Quinones has been a presenter at various events including representing DLA on a panel about the Special Emphasis Hispanic Employment Program and the Employee Resources Programs at the Empleos and Employment Ohio Diversity and Leadership Conference.
In celebration of this year’s Hispanic Heritage Month and theme ESPERANZA: A Celebration of Hispanic Heritage and Hope, she said, “We need to keep celebrating our roots. This is an opportunity to share with others our traditions and the pride we feel for Hispanics that have made a change in history such as military members, actors and actresses and just recently during the Tokyo Olympics where we had such a large representation of Hispanics.”
“The life lesson is that no matter how many challenges we encounter during our journeys; we must overcome them with a strong mind, a strong heart and a desire to achieve in what we believe for success,” Quinones added.
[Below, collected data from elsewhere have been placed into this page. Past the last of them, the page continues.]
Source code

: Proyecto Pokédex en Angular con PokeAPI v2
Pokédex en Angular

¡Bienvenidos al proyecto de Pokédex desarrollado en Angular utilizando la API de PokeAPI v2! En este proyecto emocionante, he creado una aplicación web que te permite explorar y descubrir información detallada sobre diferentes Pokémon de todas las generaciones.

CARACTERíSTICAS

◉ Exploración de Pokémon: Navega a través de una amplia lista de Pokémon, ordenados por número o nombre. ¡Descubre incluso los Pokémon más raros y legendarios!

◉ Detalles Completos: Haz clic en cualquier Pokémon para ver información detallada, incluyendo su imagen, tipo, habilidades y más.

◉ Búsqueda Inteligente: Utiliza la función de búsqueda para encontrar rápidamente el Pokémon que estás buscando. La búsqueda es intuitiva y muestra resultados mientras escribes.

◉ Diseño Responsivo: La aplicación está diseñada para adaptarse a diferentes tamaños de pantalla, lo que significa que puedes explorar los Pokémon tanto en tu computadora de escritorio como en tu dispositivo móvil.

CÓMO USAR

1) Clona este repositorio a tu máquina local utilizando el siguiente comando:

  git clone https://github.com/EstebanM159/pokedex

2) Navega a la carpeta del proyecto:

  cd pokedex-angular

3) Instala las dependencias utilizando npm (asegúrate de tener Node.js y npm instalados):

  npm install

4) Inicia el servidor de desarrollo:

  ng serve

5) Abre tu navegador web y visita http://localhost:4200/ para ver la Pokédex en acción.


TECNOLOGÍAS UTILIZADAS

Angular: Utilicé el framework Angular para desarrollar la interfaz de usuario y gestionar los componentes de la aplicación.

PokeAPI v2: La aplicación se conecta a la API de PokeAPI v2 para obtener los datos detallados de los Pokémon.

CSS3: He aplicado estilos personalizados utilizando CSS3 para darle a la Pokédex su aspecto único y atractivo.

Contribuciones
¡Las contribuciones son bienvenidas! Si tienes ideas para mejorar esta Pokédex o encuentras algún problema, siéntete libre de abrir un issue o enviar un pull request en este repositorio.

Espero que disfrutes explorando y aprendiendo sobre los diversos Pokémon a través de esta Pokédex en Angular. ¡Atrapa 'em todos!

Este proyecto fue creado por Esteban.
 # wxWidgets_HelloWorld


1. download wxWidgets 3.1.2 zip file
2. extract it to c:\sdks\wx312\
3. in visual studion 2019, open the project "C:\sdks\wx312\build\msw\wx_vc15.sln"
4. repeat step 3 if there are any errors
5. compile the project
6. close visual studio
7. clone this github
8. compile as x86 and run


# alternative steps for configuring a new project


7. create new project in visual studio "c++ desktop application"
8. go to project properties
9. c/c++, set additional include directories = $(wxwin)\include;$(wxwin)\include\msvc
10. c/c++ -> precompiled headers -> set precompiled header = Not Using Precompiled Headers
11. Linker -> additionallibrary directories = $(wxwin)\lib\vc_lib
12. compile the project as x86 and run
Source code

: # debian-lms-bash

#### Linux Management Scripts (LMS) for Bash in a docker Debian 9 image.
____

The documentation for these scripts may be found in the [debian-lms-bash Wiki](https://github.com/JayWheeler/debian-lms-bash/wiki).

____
“Hispanics have contributed through their community stewardship, remarkable service, volunteerism and altruism across each step in the struggle for equal rights and equal opportunities. As Upcoming History-Creators, Hispanics will strive and shine for excellence and transport their best efforts toward being positive role models while transforming the overall American culture. Show the world you count and are valuable.”
Quinones is the proud mom of sons Juan Carlos, Jose Esteban and Jorge Manuel and grandmother of Jorge and daughter-in-law Nicole’s children Jorge and Nico.
“They have given me the strength to blaze the trails I have and to excel in all endeavors,” she said.
Quinones’ work and contributions have resulted in her being commended with various medals including the Superior Civilian Service Medal, Army Civilian Service Medal, Award of the Armed Forces Civilian Service Certificate and Medal, and the Non-Article 5 NATO Medal.
She was the recipient of the DLA 49th Annual Achievement in EEO Award and the Latina Style's Meritorious Service Award for supporting the DOD mission. She was an honoree of Who's Who Columbus 2nd and 3rd edition books.
Quinones is a role model who exemplifies the qualities of a true leader for her outstanding contributions in the professional development of the defense federal community. In her 19 years of service to the Department of Defense, she proved to be a strong leader and mentor, and was recognized on multiple occasions for her dedication to expanding recruitment, hiring and retention of Hispanics and other groups within the Defense Supply Center Columbus installation.